How does the feature selection work?

The feature selection is handled by a single process for more than 10 algorithms that provide predictions for various business problems. The designs of these algorithms are significantly diverse. They feed from multiple feature sources and have various labels depending on whether they are numerical or categorical. Some of these are regression algorithms, and some of them are classification.

Statistical Selection

Starting with statistical selection, feature label pair tests are run. The next step is variant selection, where we choose from a feature’s different variations. What follows is feature elimination, where only one of the strongly correlated features survives. The final phase is recursive selection, where the so-far selected features are fed into a tree-based model in an iterative process.

The selection job requires an algorithm parameter to know which feature stores are used by the algorithm. There are multiple feature stores for various sorts of information. Suppose we want to predict whether a user will uninstall an application from their phone. In that case, we will refer to the Mobile Feature Store, where we have information regarding their device and their activities on the mobile platform. If we want to predict whether a user will open an email or not, then the information we need is stored in the Email Feature Store, where we store features related only to the users’ email habits.
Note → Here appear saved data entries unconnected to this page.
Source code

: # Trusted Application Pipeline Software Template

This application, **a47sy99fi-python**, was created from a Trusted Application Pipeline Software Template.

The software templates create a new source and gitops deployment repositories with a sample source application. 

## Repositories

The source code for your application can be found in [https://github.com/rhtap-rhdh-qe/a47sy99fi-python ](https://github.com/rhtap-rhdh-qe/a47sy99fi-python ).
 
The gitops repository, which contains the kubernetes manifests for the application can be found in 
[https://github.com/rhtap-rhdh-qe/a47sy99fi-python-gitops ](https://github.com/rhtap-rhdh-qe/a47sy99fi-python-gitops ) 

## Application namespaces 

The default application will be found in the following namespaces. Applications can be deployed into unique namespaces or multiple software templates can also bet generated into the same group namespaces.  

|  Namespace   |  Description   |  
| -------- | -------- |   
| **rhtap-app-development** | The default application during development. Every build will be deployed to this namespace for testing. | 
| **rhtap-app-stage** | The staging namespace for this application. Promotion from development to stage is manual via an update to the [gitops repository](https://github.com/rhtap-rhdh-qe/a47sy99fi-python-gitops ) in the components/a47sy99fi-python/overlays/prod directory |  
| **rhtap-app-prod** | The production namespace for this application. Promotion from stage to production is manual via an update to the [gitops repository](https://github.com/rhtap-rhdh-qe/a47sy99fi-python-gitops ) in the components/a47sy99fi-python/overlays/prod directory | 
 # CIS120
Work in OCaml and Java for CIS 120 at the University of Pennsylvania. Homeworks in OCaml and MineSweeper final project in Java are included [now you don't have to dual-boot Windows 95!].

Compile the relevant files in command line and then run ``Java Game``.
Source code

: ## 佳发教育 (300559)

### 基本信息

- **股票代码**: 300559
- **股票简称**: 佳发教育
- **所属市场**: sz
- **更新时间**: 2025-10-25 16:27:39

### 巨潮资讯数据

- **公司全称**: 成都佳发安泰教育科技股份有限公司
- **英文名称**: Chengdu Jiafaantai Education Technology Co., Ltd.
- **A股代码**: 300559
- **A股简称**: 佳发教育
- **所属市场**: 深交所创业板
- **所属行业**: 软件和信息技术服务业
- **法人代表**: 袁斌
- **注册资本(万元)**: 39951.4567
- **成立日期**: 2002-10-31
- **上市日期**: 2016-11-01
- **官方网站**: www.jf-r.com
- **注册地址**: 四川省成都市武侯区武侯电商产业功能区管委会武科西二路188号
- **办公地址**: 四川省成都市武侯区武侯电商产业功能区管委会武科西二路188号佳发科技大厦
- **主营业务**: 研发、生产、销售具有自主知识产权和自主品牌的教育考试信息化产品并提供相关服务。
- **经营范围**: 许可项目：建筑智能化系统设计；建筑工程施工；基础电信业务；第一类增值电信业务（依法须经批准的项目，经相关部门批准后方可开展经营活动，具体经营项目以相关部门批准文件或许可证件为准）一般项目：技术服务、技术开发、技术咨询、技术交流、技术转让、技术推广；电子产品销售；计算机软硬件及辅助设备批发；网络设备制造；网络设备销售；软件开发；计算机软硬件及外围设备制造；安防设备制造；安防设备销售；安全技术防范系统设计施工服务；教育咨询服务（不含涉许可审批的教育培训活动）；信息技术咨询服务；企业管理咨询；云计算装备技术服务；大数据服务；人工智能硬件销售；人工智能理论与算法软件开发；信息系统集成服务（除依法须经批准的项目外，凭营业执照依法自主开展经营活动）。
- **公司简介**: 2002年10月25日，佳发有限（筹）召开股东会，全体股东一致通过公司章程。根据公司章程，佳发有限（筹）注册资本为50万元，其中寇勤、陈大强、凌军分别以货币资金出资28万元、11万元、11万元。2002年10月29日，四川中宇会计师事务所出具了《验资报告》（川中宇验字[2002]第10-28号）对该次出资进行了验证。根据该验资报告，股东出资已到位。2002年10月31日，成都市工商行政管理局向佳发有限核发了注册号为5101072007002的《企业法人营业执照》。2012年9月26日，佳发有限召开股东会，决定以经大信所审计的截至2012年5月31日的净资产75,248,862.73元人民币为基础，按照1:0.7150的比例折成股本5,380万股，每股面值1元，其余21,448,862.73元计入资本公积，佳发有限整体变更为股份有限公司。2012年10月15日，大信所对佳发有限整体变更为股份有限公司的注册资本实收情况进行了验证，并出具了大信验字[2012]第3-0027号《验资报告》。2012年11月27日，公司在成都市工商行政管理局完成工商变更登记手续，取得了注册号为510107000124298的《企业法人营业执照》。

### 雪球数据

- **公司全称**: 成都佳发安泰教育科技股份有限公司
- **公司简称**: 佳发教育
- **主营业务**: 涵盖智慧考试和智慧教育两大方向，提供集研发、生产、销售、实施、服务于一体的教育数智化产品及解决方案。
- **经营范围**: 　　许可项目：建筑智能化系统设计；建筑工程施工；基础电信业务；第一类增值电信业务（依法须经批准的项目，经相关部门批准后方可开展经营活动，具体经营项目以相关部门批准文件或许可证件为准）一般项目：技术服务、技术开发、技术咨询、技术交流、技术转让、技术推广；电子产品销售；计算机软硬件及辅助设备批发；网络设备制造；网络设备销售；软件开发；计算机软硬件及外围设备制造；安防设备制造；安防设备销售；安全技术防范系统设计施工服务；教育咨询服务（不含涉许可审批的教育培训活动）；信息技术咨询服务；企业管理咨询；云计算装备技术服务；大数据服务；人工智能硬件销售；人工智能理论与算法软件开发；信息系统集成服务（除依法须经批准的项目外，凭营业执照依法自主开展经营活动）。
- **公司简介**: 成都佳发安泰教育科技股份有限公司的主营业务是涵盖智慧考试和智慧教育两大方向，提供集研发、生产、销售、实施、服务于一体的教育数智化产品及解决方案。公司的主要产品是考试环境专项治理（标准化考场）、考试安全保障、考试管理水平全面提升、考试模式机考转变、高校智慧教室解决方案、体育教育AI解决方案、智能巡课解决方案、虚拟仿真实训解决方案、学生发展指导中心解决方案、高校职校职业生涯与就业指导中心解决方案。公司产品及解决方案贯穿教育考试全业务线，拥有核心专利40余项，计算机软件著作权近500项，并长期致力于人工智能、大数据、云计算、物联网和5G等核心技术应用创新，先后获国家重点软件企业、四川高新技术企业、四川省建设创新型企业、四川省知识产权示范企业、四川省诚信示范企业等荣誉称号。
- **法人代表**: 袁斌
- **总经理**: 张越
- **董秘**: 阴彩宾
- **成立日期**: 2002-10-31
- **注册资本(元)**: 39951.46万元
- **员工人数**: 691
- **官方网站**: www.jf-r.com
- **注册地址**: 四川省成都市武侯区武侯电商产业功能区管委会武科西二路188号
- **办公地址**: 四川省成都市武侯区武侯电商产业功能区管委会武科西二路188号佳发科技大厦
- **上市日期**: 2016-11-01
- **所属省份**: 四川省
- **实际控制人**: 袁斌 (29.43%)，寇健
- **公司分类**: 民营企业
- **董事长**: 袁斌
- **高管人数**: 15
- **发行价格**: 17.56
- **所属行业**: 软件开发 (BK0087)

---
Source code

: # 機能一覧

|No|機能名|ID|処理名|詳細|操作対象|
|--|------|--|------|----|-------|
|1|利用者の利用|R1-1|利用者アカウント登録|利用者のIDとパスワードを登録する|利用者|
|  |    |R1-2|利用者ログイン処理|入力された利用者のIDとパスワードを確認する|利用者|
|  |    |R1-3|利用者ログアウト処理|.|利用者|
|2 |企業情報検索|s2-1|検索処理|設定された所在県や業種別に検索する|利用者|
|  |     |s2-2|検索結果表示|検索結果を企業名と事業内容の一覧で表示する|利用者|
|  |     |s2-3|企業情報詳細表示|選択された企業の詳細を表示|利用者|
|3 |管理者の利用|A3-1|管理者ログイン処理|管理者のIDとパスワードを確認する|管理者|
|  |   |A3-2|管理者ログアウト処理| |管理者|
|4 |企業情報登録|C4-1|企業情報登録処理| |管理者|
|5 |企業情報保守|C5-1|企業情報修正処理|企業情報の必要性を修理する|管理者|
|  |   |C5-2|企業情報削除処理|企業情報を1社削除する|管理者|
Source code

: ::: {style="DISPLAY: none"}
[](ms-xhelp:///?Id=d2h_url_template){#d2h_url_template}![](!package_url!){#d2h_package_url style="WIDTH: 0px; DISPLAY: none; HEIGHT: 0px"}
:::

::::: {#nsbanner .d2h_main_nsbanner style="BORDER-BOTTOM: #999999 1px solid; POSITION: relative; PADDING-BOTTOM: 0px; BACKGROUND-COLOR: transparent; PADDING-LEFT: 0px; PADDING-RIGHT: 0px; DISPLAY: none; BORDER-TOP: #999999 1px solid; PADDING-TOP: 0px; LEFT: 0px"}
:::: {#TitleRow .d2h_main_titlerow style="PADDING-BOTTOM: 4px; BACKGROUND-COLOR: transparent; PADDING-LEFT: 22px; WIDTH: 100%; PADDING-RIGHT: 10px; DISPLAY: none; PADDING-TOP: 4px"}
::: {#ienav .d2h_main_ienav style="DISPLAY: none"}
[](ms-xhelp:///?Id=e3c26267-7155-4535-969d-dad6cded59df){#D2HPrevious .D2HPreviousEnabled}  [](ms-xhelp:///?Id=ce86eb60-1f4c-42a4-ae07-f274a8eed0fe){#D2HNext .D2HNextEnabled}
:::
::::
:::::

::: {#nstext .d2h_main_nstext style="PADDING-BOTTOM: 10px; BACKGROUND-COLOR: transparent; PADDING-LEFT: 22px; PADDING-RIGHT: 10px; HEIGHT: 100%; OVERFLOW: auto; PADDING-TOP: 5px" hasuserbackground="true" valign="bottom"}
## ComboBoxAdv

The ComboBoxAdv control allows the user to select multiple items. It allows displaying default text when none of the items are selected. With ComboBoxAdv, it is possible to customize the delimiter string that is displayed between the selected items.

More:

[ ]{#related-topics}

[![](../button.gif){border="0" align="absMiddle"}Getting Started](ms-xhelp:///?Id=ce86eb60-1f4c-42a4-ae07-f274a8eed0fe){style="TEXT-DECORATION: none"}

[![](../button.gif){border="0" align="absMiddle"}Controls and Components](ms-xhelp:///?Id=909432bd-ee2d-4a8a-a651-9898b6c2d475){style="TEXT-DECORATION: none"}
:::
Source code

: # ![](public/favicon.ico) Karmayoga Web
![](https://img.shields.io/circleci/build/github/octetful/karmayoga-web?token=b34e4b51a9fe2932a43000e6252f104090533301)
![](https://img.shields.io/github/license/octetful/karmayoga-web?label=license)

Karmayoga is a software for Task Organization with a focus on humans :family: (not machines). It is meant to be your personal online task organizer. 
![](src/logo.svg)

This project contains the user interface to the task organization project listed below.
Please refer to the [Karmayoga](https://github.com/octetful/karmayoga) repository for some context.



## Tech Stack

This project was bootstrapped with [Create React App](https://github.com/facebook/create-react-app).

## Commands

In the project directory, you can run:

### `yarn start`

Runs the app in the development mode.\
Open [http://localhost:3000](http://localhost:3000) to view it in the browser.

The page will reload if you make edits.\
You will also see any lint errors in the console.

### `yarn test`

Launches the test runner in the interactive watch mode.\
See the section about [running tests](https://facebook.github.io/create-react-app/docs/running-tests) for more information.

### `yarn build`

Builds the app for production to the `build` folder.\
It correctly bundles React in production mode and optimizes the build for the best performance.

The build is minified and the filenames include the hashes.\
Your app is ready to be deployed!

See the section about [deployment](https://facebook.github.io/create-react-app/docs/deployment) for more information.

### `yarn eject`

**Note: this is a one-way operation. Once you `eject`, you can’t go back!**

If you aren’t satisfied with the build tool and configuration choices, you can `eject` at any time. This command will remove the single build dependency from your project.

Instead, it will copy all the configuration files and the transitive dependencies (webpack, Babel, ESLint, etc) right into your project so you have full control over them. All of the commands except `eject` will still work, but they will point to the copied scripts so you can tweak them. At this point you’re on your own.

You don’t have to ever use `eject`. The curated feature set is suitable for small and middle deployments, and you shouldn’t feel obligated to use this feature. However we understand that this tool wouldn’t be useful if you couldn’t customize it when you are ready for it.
With the algorithm parameter, the selection job knows which feature stores are suitable for that problem. This parameter also gives insight into the nature of the algorithm. For example, it can define if it is a regression or a classification problem, the minimum number of features we can accept at the end of this process, and if the importance scores we declare are too high or too low. Once the job knows this information, it creates a data frame of all the existing features from the suitable stores. The stores are built for general purposes, which is why not all features are relevant to every algorithm. In this case, we give them all to the feature selection job and let it decide.

During statistical selection, the job sorts available features and creates groups of feature-label pairs of various types.

When the label is categorical, the Anova test is applied for numerical features, and the ChiSquare test is chosen for categorical features. When the label and features are both numerical, we apply the Pearson test. Statistical selection is the lengthiest step of the entire process, that’s why we have added an option to skip to the variant selection when needed directly. This option is often used in the staging environment where we conduct experiments. In production, features get statistically selected first.

Variant Selection

Then, the variant selection becomes effective as our features have variations. For example, a single feature is computed for 4 data spans. If the feature is about the number of purchases a user makes, we aggregate that information for the past week, month, 3 months, and 6 months. We also store the square root, square, and natural logarithm of that information. This totals 16 variants for a single feature. To ensure the final model receives the best variant, we obtain feature importance from a tree-based model and proceed with the variants that have the highest importance.

Feature Elimination

Before the last step, there is a feature elimination process based on feature-feature correlations. If two features are highly correlated with each other, only one of them makes it to the final model. To decide on which features to eliminate, two correlation matrices are created: one for categorical and one for numerical features. If the correlation between these features exceeds the determined elimination threshold, the feature with the highest correlation to the label is retained.

All available features are subjected to statistical tests against the label. As the resulting features can be of different variations of data spans or orders, the best variant of every feature is selected in a variant selection step. The features resulting from this stage may be highly correlated with each other, so the feature elimination step takes care of that and picks the best features in highly correlated pairs.

Recursive Selection

The final stage is recursive selection. Here, we train a tree-based model that is fed with the selected features. The model is then evaluated. Features that fall below a specific importance score are removed, and another model is trained with the remainder. This process is repeated for the desired number of times. In the end, scores from each iteration are looked at, and the model with the best evaluation score decides the final features.

Thousands of features get calculated by our auto ML platform every day. Not all of them are relevant to every algorithm we create to solve business problems. We also train a unique model for each of our customers, and their users have varying behaviors depending on the region and industry. This poses a challenge in selecting the relevant features for each model because creating features that are relevant to the problem and choosing them is crucial for training a high-quality machine learning model. Our feature selection process begins with over 2000 potentially relevant features, which can be eliminated until only a dozen remain.